Why renting first usually wins

Because foreigners can't own land, the villa routes are workarounds, and the 2025 ruling removed the comfort of long "90-year" leases, buying commits you into a more uncertain structure than the marketing implies. Transaction costs of 3–7% in (plus selling costs out) mean buying only makes sense over a multi-year hold, and Phuket's resale market is slow and buyer-favourable (secondary condos reportedly take ~8–14 months to sell). Gross rental yields are commonly cited around 5–8% for condos, but net yields run 2–3 points lower after management, fees and furnishing. Rent for 6–12 months first — see our renting guide — then buy a condo (the more liquid foreign-owned asset) if it still makes sense.

// FAQ

Common questions

Can foreigners buy property in Phuket?

Foreigners can own a condominium unit freehold in their own name, as long as no more than 49% of the building's floor area is foreign-owned and the funds are brought in from abroad. Foreigners cannot own land, so villas are bought via a 30-year leasehold, usufruct or superficies — all workarounds with legal caveats. Always use an independent Thai property lawyer.

Is the '90-year lease' on a Phuket villa real?

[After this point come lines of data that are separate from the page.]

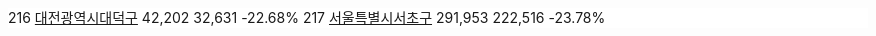   <tr class="item">
    <td>216</td>
    <td><a href="/apt/대전광역시대덕구">대전광역시대덕구</a></td>
    <td>42,202</td>
    <td>32,631</td>
    <td>-22.68%</td>
  </tr>

  <tr class="item">
    <td>217</td>
    <td><a href="/apt/서울특별시서초구">서울특별시서초구</a></td>
    <td>291,953</td>
    <td>222,516</td>
    <td>-23.78%</td>
  </tr>

  <tr>
      <script async src="https://pagead2.googlesyndication.com/pagead/js/adsbygoogle.js?client=ca-pub-3485438051770037"
          crossorigin="anonymous"></script>
      <ins class="adsbygoogle"
          style="display:block"
          data-ad-format="fluid"
          data-ad-layout-key="-fb+5w+4e-db+86"
          data-ad-client="ca-pub-3485438051770037"
          data-ad-slot="1827090281"></ins>
      <script>
          (adsbygoogle = window.adsbygoogle || []).push({});
      </script>
  </tr>

</table>
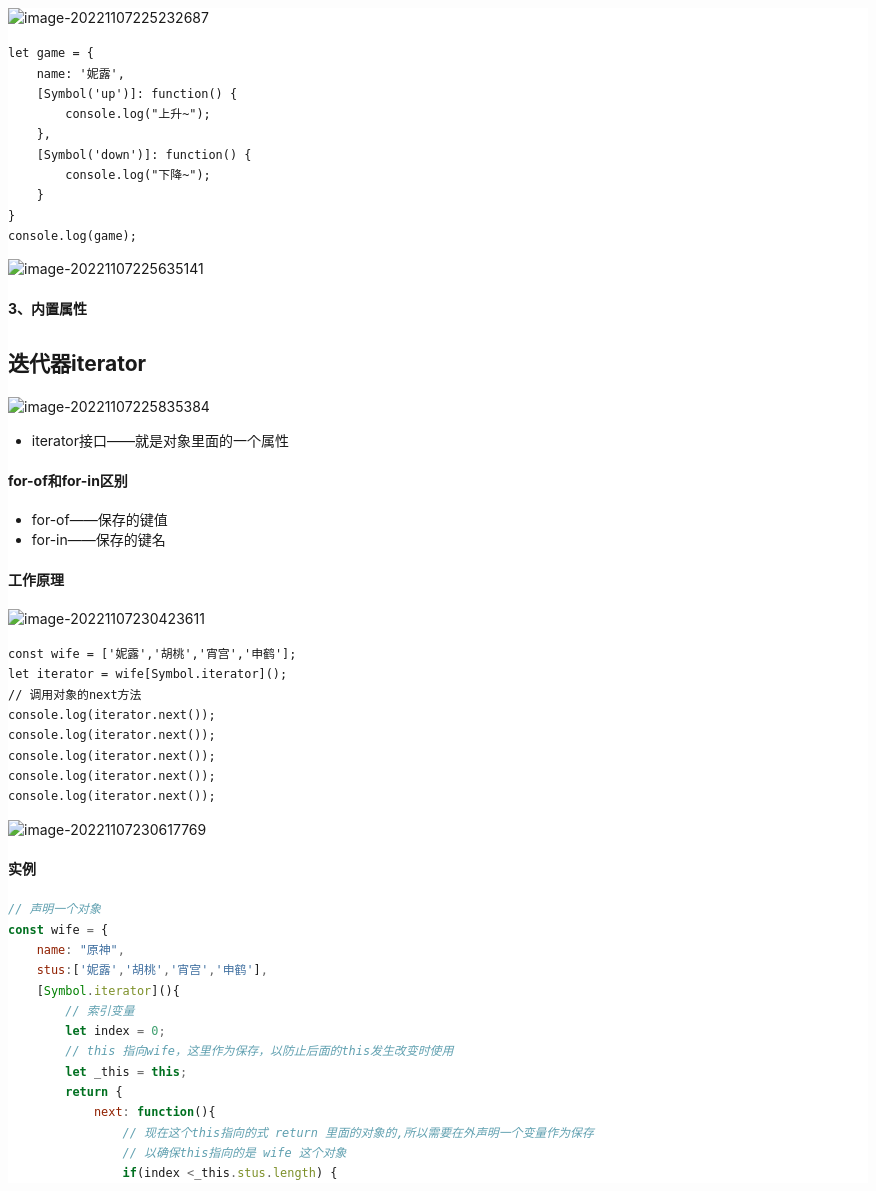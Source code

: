 ![image-20221107225232687](C:\Users\谢红尘\AppData\Roaming\Typora\typora-user-images\image-20221107225232687.png)

```
let game = {
    name: '妮露',
    [Symbol('up')]: function() {
        console.log("上升~");
    },
    [Symbol('down')]: function() {
        console.log("下降~");
    }
}
console.log(game);
```

![image-20221107225635141](C:\Users\谢红尘\AppData\Roaming\Typora\typora-user-images\image-20221107225635141.png)

#### 3、内置属性



## 迭代器iterator

![image-20221107225835384](C:\Users\谢红尘\AppData\Roaming\Typora\typora-user-images\image-20221107225835384.png)

- iterator接口——就是对象里面的一个属性

#### for-of和for-in区别

- for-of——保存的键值
- for-in——保存的键名

#### 工作原理

![image-20221107230423611](C:\Users\谢红尘\AppData\Roaming\Typora\typora-user-images\image-20221107230423611.png)

```
const wife = ['妮露','胡桃','宵宫','申鹤'];
let iterator = wife[Symbol.iterator]();
// 调用对象的next方法
console.log(iterator.next());
console.log(iterator.next());
console.log(iterator.next());
console.log(iterator.next());
console.log(iterator.next());
```

![image-20221107230617769](C:\Users\谢红尘\AppData\Roaming\Typora\typora-user-images\image-20221107230617769.png)

#### 实例

```js
// 声明一个对象
const wife = {
    name: "原神",
    stus:['妮露','胡桃','宵宫','申鹤'],
    [Symbol.iterator](){
        // 索引变量
        let index = 0;
        // this 指向wife，这里作为保存，以防止后面的this发生改变时使用
        let _this = this;
        return {
            next: function(){
                // 现在这个this指向的式 return 里面的对象的,所以需要在外声明一个变量作为保存
                // 以确保this指向的是 wife 这个对象
                if(index <_this.stus.length) {
```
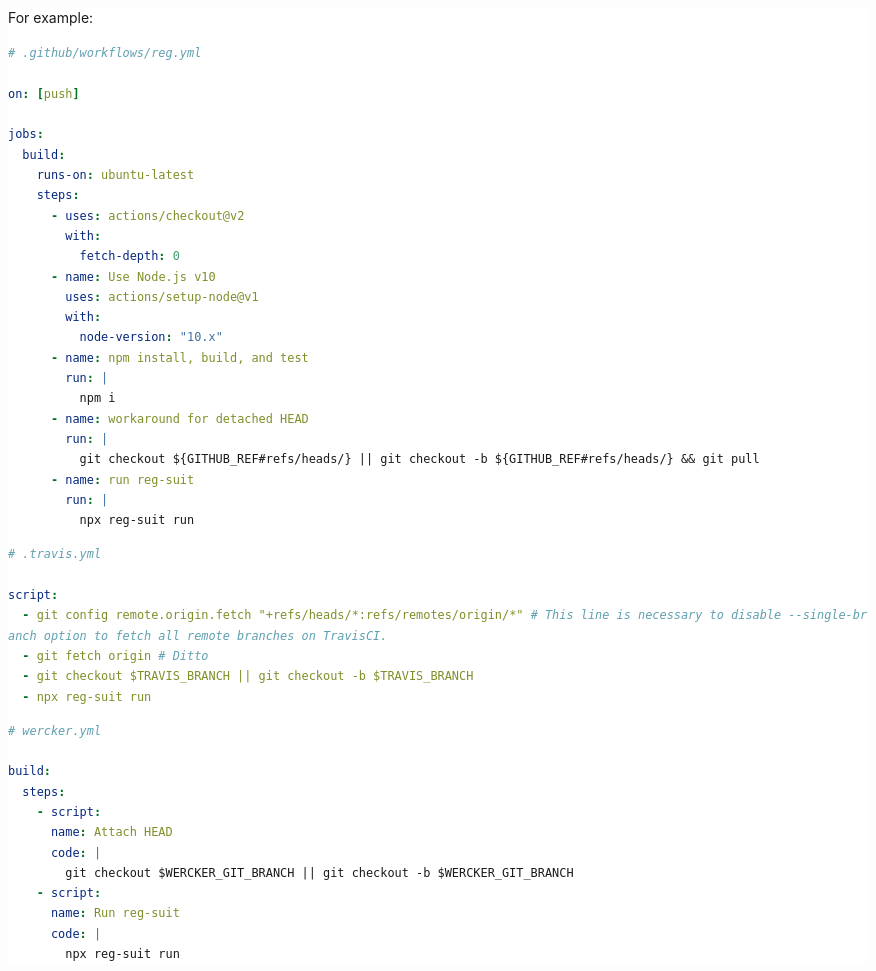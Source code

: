 For example:

```yml
# .github/workflows/reg.yml

on: [push]

jobs:
  build:
    runs-on: ubuntu-latest
    steps:
      - uses: actions/checkout@v2
        with:
          fetch-depth: 0
      - name: Use Node.js v10
        uses: actions/setup-node@v1
        with:
          node-version: "10.x"
      - name: npm install, build, and test
        run: |
          npm i
      - name: workaround for detached HEAD
        run: |
          git checkout ${GITHUB_REF#refs/heads/} || git checkout -b ${GITHUB_REF#refs/heads/} && git pull
      - name: run reg-suit
        run: |
          npx reg-suit run
```

```yml
# .travis.yml

script:
  - git config remote.origin.fetch "+refs/heads/*:refs/remotes/origin/*" # This line is necessary to disable --single-branch option to fetch all remote branches on TravisCI.
  - git fetch origin # Ditto
  - git checkout $TRAVIS_BRANCH || git checkout -b $TRAVIS_BRANCH
  - npx reg-suit run
```

```yml
# wercker.yml

build:
  steps:
    - script:
      name: Attach HEAD
      code: |
        git checkout $WERCKER_GIT_BRANCH || git checkout -b $WERCKER_GIT_BRANCH
    - script:
      name: Run reg-suit
      code: |
        npx reg-suit run
```

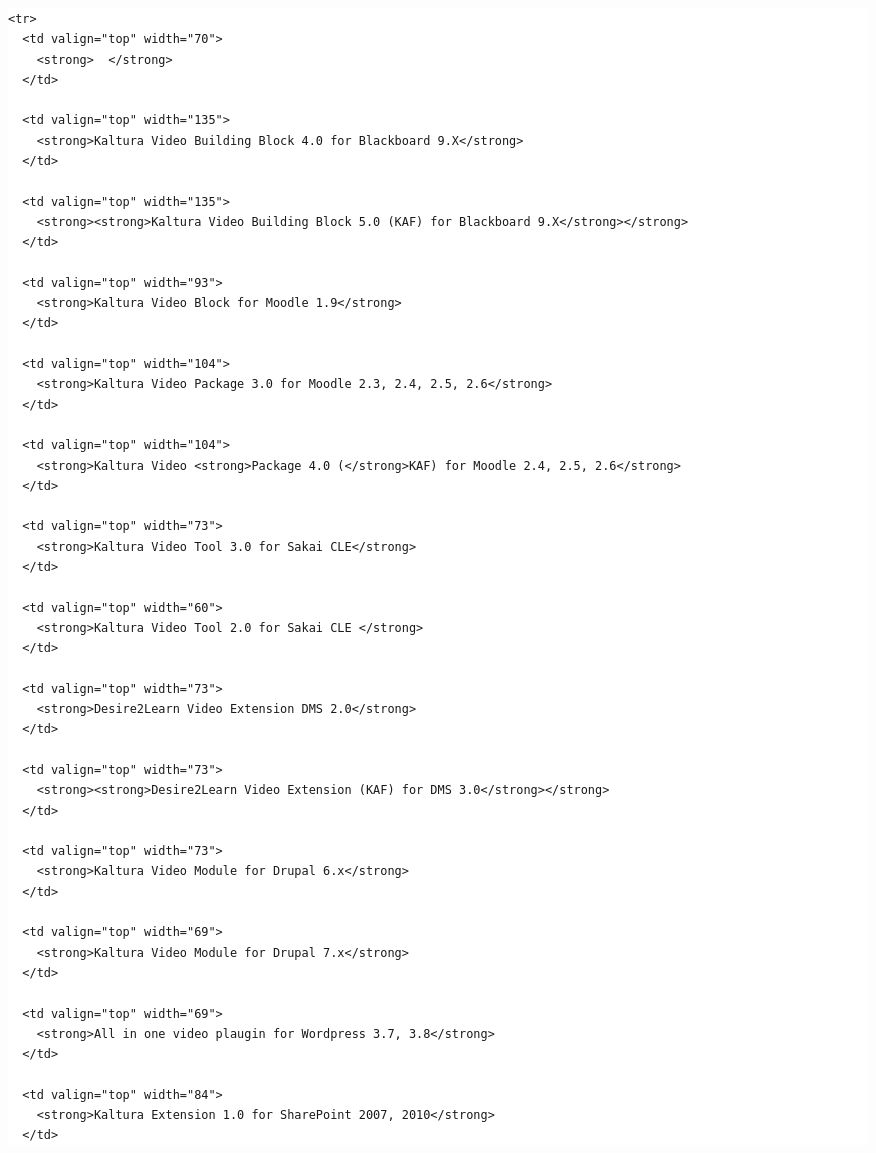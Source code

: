     <tr>
      <td valign="top" width="70">
        <strong>  </strong>
      </td>
      
      <td valign="top" width="135">
        <strong>Kaltura Video Building Block 4.0 for Blackboard 9.X</strong>
      </td>
      
      <td valign="top" width="135">
        <strong><strong>Kaltura Video Building Block 5.0 (KAF) for Blackboard 9.X</strong></strong>
      </td>
      
      <td valign="top" width="93">
        <strong>Kaltura Video Block for Moodle 1.9</strong>
      </td>
      
      <td valign="top" width="104">
        <strong>Kaltura Video Package 3.0 for Moodle 2.3, 2.4, 2.5, 2.6</strong>
      </td>
      
      <td valign="top" width="104">
        <strong>Kaltura Video <strong>Package 4.0 (</strong>KAF) for Moodle 2.4, 2.5, 2.6</strong>
      </td>
      
      <td valign="top" width="73">
        <strong>Kaltura Video Tool 3.0 for Sakai CLE</strong>
      </td>
      
      <td valign="top" width="60">
        <strong>Kaltura Video Tool 2.0 for Sakai CLE </strong>
      </td>
      
      <td valign="top" width="73">
        <strong>Desire2Learn Video Extension DMS 2.0</strong>
      </td>
      
      <td valign="top" width="73">
        <strong><strong>Desire2Learn Video Extension (KAF) for DMS 3.0</strong></strong>
      </td>
      
      <td valign="top" width="73">
        <strong>Kaltura Video Module for Drupal 6.x</strong>
      </td>
      
      <td valign="top" width="69">
        <strong>Kaltura Video Module for Drupal 7.x</strong>
      </td>
      
      <td valign="top" width="69">
        <strong>All in one video plaugin for Wordpress 3.7, 3.8</strong>
      </td>
      
      <td valign="top" width="84">
        <strong>Kaltura Extension 1.0 for SharePoint 2007, 2010</strong>
      </td>
      
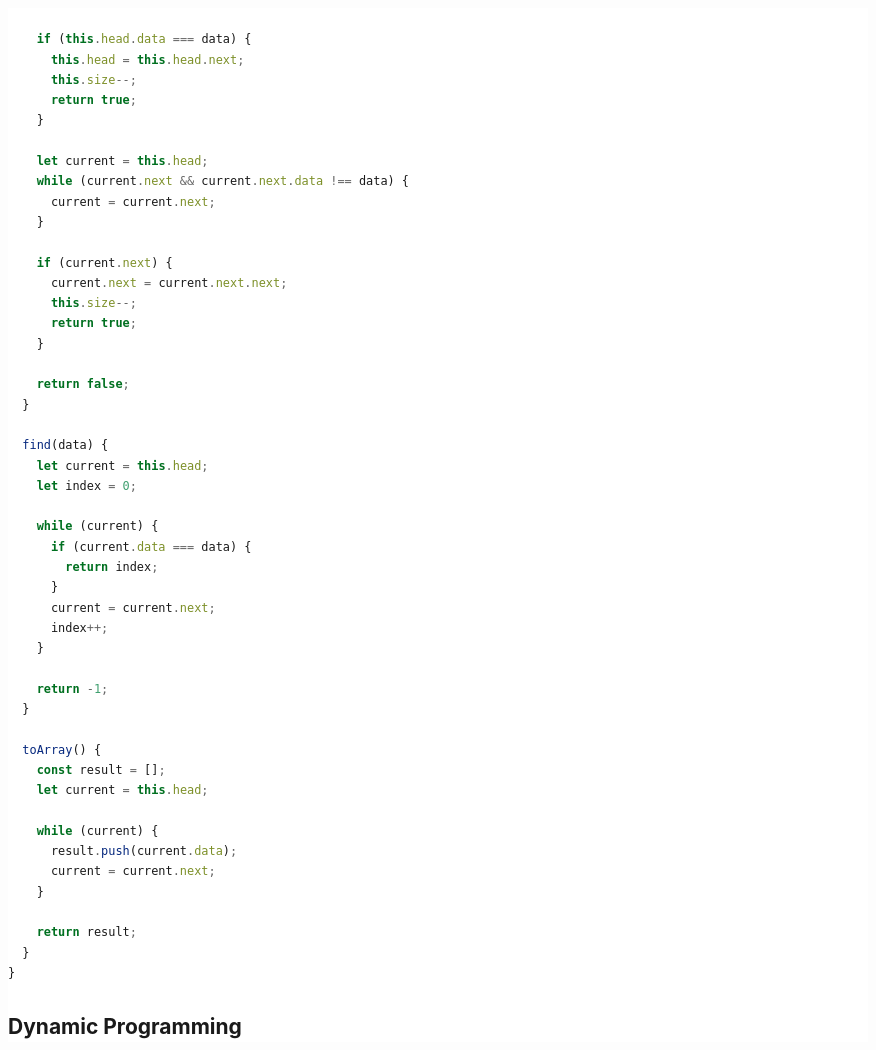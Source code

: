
 ```javascript

    if (this.head.data === data) {
      this.head = this.head.next;
      this.size--;
      return true;
    }

    let current = this.head;
    while (current.next && current.next.data !== data) {
      current = current.next;
    }

    if (current.next) {
      current.next = current.next.next;
      this.size--;
      return true;
    }

    return false;
  }

  find(data) {
    let current = this.head;
    let index = 0;

    while (current) {
      if (current.data === data) {
        return index;
      }
      current = current.next;
      index++;
    }

    return -1;
  }

  toArray() {
    const result = [];
    let current = this.head;

    while (current) {
      result.push(current.data);
      current = current.next;
    }

    return result;
  }
}
```

## Dynamic Programming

No. A March 2025 Supreme Court ruling held that lease terms beyond 30 years are void beyond the first 30, and that pre-agreed '30+30+30' automatic renewal clauses are unenforceable. The maximum enforceable land lease is 30 years; any renewal is a fresh agreement at that point, dependent on the landowner.

How much does it cost to buy property in Phuket?

Island-wide, condos are around THB 135,000 per square metre, with studios from about THB 3.5M and family villas from THB 8M in the south to THB 30M+ on the west coast. Budget roughly 3–7% of the price on top for transfer fees, taxes, legal due diligence and condo funds. The 2026 fee discount does not apply to foreign buyers.

Should I rent or buy in Phuket?

Most people should rent first. Renting 6–12 months lets you learn the island's areas and seasons, and the legal structures for foreign villa ownership carry real risk. Buying only makes sense over a multi-year hold given 3–7% transaction costs and a slow resale market. If you do buy, a freehold condo is the more liquid foreign-owned asset.